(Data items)
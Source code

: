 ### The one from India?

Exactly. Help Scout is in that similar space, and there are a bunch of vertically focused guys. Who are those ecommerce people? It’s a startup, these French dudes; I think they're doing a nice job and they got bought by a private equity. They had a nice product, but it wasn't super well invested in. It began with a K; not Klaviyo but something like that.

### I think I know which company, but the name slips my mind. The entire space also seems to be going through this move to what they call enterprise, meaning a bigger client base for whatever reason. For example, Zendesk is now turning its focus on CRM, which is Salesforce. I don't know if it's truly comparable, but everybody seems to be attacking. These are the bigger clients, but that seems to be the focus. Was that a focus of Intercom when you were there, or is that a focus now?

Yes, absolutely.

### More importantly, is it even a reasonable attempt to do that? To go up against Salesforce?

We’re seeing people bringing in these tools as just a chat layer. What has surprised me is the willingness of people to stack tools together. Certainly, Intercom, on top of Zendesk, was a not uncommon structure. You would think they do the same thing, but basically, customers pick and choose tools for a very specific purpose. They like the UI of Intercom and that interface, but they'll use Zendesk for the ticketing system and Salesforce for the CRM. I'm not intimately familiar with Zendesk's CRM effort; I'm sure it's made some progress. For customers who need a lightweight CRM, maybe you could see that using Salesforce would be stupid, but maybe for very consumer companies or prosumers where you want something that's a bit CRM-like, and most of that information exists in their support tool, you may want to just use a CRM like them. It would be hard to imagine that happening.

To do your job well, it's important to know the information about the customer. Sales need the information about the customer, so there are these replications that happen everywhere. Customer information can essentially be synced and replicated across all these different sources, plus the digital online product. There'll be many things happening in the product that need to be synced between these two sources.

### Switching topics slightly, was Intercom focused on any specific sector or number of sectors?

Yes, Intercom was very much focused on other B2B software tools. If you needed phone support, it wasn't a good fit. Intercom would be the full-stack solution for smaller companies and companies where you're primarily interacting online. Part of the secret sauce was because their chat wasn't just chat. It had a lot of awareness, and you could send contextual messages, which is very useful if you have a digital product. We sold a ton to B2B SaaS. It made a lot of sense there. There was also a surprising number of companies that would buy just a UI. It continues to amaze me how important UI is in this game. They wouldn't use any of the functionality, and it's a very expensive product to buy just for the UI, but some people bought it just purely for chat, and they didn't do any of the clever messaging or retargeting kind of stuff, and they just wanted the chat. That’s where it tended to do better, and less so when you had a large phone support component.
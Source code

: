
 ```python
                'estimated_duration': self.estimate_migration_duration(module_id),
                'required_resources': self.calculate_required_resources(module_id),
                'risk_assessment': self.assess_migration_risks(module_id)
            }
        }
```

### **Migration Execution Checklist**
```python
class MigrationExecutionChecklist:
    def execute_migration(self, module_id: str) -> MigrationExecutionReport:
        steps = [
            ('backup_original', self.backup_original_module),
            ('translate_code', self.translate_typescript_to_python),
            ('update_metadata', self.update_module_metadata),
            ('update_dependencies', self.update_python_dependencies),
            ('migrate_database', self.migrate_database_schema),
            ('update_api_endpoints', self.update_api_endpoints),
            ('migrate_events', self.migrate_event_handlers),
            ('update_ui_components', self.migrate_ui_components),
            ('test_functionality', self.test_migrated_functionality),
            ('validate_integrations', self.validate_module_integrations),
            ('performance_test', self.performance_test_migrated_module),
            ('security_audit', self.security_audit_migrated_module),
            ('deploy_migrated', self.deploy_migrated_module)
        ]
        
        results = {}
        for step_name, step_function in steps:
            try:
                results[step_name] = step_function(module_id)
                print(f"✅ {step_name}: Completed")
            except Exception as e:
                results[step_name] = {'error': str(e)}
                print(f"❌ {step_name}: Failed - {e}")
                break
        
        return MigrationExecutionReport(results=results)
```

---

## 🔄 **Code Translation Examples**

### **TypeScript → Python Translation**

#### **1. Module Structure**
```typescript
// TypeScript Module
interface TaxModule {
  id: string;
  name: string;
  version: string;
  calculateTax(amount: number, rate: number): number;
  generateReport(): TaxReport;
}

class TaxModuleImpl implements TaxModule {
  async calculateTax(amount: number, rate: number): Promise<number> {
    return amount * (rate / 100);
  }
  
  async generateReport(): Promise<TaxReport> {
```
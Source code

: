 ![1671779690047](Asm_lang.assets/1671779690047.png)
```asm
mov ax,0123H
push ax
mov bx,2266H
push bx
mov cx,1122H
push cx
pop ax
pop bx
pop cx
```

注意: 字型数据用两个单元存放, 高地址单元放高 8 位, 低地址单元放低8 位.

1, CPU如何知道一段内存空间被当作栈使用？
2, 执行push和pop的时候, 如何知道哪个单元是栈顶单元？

> [What is expected]: Answer only with how many lines in the records include "wasn".

> [Output of the exercise]: 2